### Task material

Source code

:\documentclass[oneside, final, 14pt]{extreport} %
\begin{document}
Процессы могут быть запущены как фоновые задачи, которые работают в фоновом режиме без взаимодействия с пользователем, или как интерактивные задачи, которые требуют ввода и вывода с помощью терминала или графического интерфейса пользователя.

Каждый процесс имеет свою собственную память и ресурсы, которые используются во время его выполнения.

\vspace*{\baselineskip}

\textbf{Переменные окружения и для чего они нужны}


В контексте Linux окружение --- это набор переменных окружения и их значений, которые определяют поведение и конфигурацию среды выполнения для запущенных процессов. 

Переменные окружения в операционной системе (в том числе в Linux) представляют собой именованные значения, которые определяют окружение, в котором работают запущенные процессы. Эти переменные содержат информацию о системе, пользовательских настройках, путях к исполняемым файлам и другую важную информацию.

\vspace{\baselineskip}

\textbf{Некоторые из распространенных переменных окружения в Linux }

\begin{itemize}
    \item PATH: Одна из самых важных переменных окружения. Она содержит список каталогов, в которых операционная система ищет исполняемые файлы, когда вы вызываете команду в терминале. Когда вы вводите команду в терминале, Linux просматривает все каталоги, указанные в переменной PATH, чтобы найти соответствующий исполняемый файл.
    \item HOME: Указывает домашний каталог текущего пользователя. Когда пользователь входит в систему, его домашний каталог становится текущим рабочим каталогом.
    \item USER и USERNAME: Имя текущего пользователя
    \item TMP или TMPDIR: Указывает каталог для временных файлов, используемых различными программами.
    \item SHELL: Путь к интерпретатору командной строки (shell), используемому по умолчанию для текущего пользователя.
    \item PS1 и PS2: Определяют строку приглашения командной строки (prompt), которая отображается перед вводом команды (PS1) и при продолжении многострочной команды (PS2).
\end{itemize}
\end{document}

######

Task objective: Scan the material above for the word "textbf". Copy each line where it occurs.

Solution to this exercise:
\textbf{Переменные окружения и для чего они нужны}
\textbf{Некоторые из распространенных переменных окружения в Linux }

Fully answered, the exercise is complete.